Marie Scott does not want to be called by her given name. She prefers Mechie. Her name rhymes with Peachie, as in Sharon “Peachie” Wiggins. Peachie died on March 24, 2013 at the age of 62 after being incarcerated since she was 17 in 1968. In fact, originally sentenced to death, Peachie spent two and half years on death row along with her 17- and 18-year-old male co-defendants. Mechie joined Peachie at the State Correctional Institution at Muncy in Pennsylvania in 1973, charged with murder in the first degree, aggravated robbery and conspiracy, at the age of 19. Mechie and Peachie’s friendship soon developed into soul sisters and soldier sisters. Peachie was the consummate friend and leader who selflessly shared her refined value system, spirit and grace throughout Muncy. Mechie embraced Peachie’s ethics and wisdom and grew up to be an equal to Peachie. Sadly, Mechie must carry the torch once held by Peachie, alone but with strong determination to gain her deserved second chance.

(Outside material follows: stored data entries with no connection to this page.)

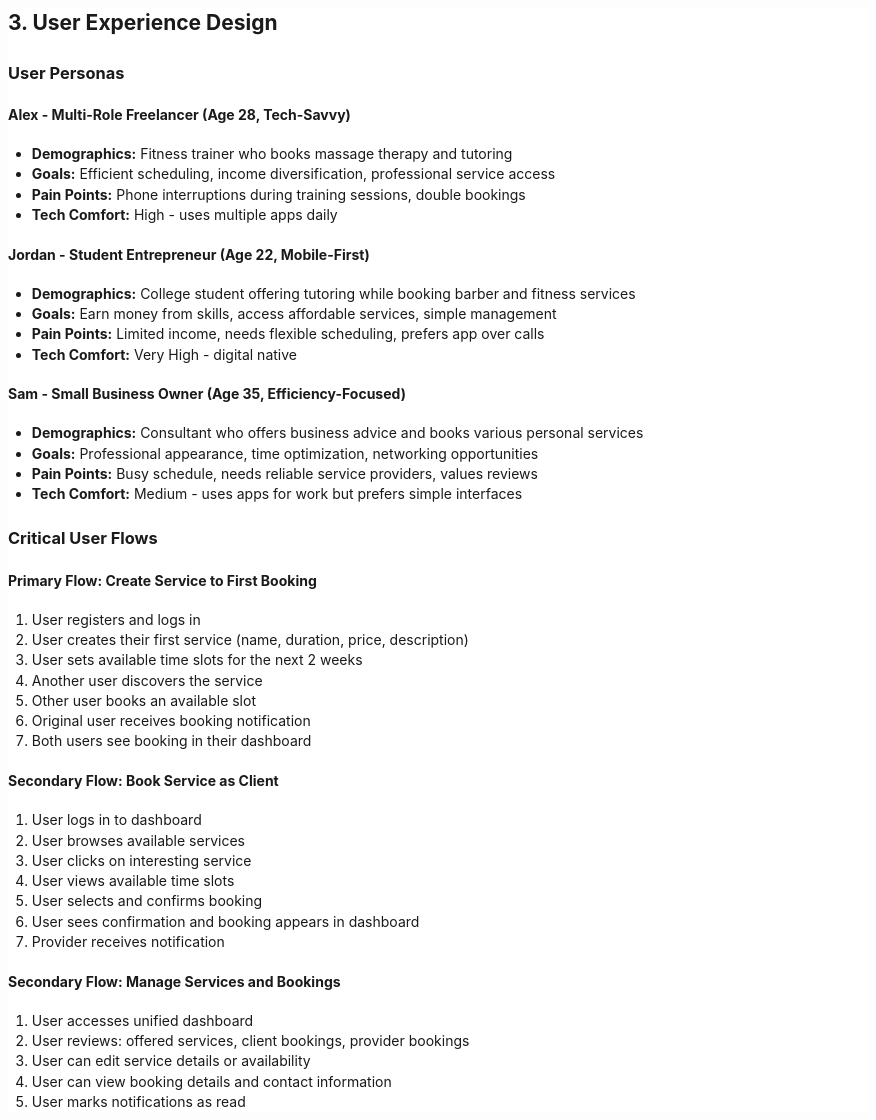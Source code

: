 
## 3. User Experience Design

### User Personas

#### Alex - Multi-Role Freelancer (Age 28, Tech-Savvy)
- **Demographics:** Fitness trainer who books massage therapy and tutoring
- **Goals:** Efficient scheduling, income diversification, professional service access
- **Pain Points:** Phone interruptions during training sessions, double bookings
- **Tech Comfort:** High - uses multiple apps daily

#### Jordan - Student Entrepreneur (Age 22, Mobile-First)
- **Demographics:** College student offering tutoring while booking barber and fitness services
- **Goals:** Earn money from skills, access affordable services, simple management
- **Pain Points:** Limited income, needs flexible scheduling, prefers app over calls
- **Tech Comfort:** Very High - digital native

#### Sam - Small Business Owner (Age 35, Efficiency-Focused)
- **Demographics:** Consultant who offers business advice and books various personal services
- **Goals:** Professional appearance, time optimization, networking opportunities
- **Pain Points:** Busy schedule, needs reliable service providers, values reviews
- **Tech Comfort:** Medium - uses apps for work but prefers simple interfaces

### Critical User Flows

#### Primary Flow: Create Service to First Booking
1. User registers and logs in
2. User creates their first service (name, duration, price, description)
3. User sets available time slots for the next 2 weeks
4. Another user discovers the service
5. Other user books an available slot
6. Original user receives booking notification
7. Both users see booking in their dashboard

#### Secondary Flow: Book Service as Client
1. User logs in to dashboard
2. User browses available services
3. User clicks on interesting service
4. User views available time slots
5. User selects and confirms booking
6. User sees confirmation and booking appears in dashboard
7. Provider receives notification

#### Secondary Flow: Manage Services and Bookings
1. User accesses unified dashboard
2. User reviews: offered services, client bookings, provider bookings
3. User can edit service details or availability
4. User can view booking details and contact information
5. User marks notifications as read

Mechie has spent 40 years incarcerated at Muncy. I met her for the first time on March 25, 2013, when I went to Muncy to find out what had happened to Peachie and to offer and receive comfort from Mechie and another woman serving life. I had been writing and visiting Peachie for a little more than two years.
My life revolved around Peachie. I reached out to her friends and to lifers advocacy groups to learn more about commutation and juvenile life without parole, and she guided me and taught me about case law. We were so hopeful that she would be released when the U.S. Supreme Court in 2012 abolished mandatory sentences of life without parole for juveniles in Miller v. Alabama. But Peachie died while waiting for the Pennsylvania Supreme Court to rule on retroactivity of the Miller decision. I, like so many of her friends and advocates, was devastated by her death and missed opportunity for freedom. Prior the Miller ruling, Peachie was viewed by all at Muncy to be the most deserving of commutation. She applied 13 times. The women would say, “She did it all, tried 13 times and was turned down. Why should I try for commutation?” In fact, since 1971, only nine women have received commutation from a life sentence. I doubt I’d try.
I was aware of Mechie from other advocates who spoke highly of her, and I had wanted to meet her for quite some time. Any friend of Peachie’s was someone I wanted to meet. As an Official Visitor with the Pennsylvania Prison Society, I was able to visit Mechie on that cold, dark, sad day after Peachie died. Mechie and I never thought that our first meeting would be on such an overwhelmingly emotional occasion. We tried to cheer each other up and we vowed that we would not let the memory of Peachie fade. We would work to preserve her legacy.
Mechie didn’t tell me about her situation until the next visit. Until she was 19, when she was sent to Muncie, Mechie’s reality was drugs, alcohol, physical and sexual abuse, prostitution, co-dependency, depression, mental illness, suicide, homelessness and being the mother of a four-year-old son. Her co-defendant was a 16-year-old boy. He shot and killed the gas station attendant during a robbery in Philadelphia. Mechie’s role was minimal. The robbery was to be carried out with a knife held by her co-defendant. But he found a gun while searching the gas station attendant, and the co-defendant took it. Mechie didn’t see the man get shot.
Later that same night, when the police arrived where she was staying, Mechie reportedly admitted to her role in the robbery. Both she and her co-defendant were convicted of first degree murder and sentenced to life without parole even though Mechie was not the killer and didn’t plan the robbery.
Mechie told me that when she first arrived at Muncy she couldn’t comprehend her sentence. Her trial transcripts show that the judge told her she would be released on parole at the discretion of the Pennsylvania State Board of Parole. Consequently, Mechie didn’t think she had a true life sentence. It was this understanding that gave her hope for relief all these years.
Mechie’s 19-year-old brain, like that of her 16-year-old co-defendant, was not developed enough to be sentenced to the harshest possible punishment. The Supreme Court decision in Miller was based on neuroscience research that found the brain is not fully developed until the mid-20s. And the parts of the brain that develop last are impulse control, risk assessment and moral reasoning. In addition, there are several Pennsylvania statutes that define the end of childhood as anywhere from 17 to 21 years of age. For these reasons, Mechie is fighting for her freedom.
I believe that Mechie has served her time and deserves to live the rest of her life outside the prison walls of SCI Muncy. As Mechie likes to say, “I’ve been here since dirt was discovered.” It’s time to let her discover the free world she has not seen for 40 years.